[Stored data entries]
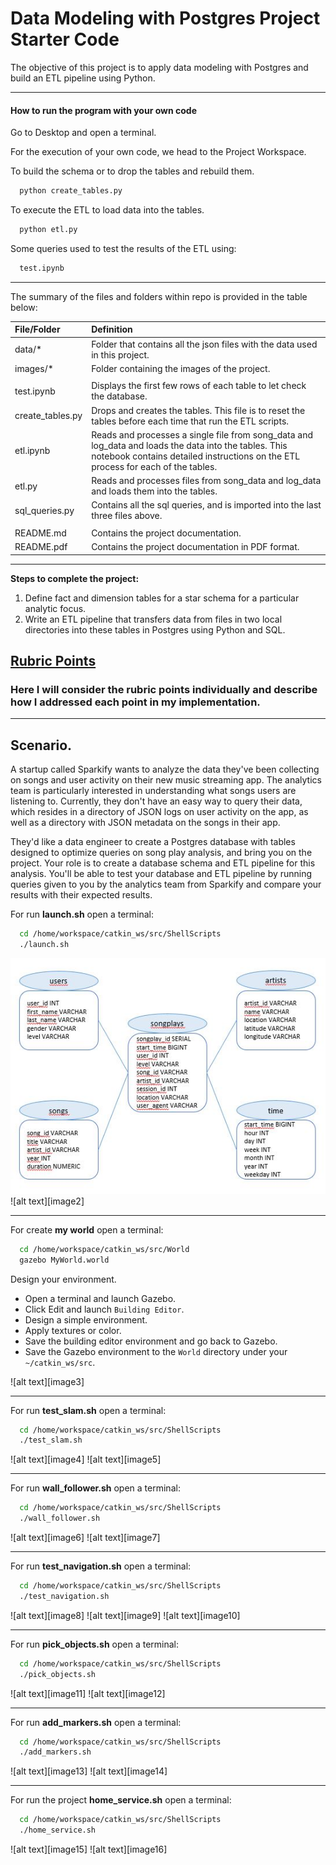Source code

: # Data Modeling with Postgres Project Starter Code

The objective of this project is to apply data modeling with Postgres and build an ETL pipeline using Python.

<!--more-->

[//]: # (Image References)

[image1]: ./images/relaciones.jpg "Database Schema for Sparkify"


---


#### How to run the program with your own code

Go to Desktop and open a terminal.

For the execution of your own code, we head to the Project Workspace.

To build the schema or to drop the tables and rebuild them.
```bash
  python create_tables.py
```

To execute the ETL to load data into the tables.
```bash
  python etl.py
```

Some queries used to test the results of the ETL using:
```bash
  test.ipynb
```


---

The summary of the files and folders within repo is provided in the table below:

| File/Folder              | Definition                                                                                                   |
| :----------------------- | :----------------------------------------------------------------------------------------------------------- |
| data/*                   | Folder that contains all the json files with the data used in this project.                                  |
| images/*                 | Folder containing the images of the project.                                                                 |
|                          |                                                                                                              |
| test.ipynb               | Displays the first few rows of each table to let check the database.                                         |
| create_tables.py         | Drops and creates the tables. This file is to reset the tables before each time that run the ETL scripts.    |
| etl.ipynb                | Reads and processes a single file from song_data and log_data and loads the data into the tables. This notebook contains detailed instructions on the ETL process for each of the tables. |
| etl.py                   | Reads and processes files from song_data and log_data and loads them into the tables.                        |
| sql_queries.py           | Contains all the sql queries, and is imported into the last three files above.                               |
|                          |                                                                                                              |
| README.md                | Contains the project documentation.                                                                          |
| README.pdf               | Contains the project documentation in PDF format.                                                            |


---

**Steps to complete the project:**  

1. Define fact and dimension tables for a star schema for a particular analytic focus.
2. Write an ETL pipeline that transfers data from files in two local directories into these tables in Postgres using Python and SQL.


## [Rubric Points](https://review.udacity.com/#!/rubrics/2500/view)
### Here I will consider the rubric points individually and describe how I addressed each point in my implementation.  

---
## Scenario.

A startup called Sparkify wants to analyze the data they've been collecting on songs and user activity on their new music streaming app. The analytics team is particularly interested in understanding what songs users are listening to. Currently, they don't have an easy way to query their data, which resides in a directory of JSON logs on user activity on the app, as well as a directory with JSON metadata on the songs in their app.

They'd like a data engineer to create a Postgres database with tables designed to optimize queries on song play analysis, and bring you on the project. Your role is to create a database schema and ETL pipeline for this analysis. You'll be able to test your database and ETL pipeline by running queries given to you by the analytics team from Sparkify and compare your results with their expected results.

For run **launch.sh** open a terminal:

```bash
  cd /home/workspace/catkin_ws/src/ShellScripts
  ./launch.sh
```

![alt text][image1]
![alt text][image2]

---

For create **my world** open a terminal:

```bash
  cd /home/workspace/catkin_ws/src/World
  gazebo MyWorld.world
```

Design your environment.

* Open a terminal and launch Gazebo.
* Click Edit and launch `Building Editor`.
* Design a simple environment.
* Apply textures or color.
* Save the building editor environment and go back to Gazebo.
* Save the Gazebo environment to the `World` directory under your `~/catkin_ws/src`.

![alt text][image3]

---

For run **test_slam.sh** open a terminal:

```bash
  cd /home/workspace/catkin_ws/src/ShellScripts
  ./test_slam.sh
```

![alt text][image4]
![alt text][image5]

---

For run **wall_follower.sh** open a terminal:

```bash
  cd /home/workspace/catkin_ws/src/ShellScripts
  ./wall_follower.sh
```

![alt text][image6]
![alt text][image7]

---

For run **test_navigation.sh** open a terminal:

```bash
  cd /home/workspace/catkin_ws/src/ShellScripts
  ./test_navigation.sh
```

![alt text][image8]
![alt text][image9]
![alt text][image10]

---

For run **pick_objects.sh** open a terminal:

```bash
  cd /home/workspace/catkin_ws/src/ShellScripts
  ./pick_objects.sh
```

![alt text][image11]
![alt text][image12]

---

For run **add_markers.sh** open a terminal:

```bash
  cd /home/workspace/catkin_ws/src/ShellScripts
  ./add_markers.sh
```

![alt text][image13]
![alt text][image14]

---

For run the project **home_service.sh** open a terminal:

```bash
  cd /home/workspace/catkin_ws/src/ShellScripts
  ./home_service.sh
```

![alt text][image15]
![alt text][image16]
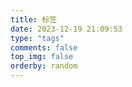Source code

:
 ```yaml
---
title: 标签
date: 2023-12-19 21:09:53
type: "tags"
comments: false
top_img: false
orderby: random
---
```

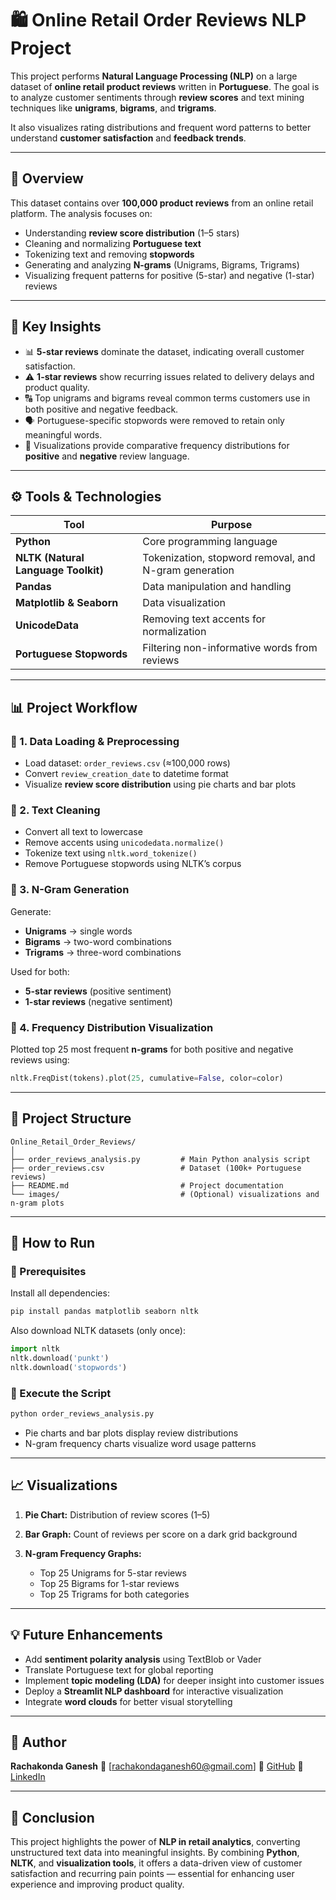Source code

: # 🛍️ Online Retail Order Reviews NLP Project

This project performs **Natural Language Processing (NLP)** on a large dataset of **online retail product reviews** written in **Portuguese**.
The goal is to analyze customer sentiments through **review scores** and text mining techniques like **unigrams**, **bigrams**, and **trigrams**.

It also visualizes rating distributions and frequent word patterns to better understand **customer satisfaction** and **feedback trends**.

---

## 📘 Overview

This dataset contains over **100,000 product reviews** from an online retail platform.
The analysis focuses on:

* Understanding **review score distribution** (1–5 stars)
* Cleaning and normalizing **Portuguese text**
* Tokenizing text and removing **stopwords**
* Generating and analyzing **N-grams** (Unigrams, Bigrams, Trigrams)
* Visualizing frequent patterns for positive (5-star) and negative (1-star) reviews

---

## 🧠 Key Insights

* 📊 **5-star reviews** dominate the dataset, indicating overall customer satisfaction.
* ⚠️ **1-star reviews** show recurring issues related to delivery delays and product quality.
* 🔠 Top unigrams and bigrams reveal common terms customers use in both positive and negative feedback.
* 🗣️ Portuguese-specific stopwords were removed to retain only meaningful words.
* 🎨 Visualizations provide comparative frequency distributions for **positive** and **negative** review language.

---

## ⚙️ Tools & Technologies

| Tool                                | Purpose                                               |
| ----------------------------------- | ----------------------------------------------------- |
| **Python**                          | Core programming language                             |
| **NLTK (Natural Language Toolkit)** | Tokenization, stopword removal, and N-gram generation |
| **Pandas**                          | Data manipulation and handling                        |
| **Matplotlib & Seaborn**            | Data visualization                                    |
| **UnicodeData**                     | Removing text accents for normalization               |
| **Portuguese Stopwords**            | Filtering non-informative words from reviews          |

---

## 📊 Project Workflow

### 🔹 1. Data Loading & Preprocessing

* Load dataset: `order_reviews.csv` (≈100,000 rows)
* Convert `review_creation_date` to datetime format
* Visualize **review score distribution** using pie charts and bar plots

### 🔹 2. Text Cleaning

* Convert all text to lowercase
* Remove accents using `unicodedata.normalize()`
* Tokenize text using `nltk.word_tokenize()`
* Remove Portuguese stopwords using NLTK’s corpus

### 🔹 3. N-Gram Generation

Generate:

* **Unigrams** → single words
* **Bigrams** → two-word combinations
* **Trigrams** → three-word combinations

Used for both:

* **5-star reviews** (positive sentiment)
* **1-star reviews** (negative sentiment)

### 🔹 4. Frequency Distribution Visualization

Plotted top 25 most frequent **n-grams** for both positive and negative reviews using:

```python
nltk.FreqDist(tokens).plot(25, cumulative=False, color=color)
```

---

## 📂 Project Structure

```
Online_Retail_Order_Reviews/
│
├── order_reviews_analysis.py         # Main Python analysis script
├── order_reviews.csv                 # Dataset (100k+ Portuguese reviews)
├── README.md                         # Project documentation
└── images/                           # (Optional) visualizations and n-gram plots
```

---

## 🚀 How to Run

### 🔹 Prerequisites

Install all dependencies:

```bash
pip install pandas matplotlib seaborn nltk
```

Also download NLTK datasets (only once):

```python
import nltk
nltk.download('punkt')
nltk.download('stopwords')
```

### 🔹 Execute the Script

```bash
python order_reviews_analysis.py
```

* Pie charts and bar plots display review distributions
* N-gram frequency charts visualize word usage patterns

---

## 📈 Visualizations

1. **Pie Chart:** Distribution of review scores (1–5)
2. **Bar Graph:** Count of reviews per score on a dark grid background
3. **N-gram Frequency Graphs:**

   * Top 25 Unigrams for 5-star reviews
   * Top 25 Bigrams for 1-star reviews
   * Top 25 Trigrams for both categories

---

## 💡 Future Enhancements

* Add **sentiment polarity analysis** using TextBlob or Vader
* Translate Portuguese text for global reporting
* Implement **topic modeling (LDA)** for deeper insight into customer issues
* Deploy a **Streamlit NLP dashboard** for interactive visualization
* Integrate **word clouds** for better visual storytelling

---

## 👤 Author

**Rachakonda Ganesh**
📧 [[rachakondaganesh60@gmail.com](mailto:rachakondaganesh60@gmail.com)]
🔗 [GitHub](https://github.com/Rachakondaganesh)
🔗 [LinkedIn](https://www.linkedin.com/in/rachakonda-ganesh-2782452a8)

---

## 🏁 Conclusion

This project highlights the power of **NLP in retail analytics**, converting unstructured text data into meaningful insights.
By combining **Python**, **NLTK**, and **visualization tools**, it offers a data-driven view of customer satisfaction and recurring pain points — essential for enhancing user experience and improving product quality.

HOW TO COMPLETE THIS TASK: Go through the lines above and copy any that contain "Reads".

THE ANSWER:
| etl.ipynb                | Reads and processes a single file from song_data and log_data and loads the data into the tables. This notebook contains detailed instructions on the ETL process for each of the tables. |
| etl.py                   | Reads and processes files from song_data and log_data and loads them into the tables.                        |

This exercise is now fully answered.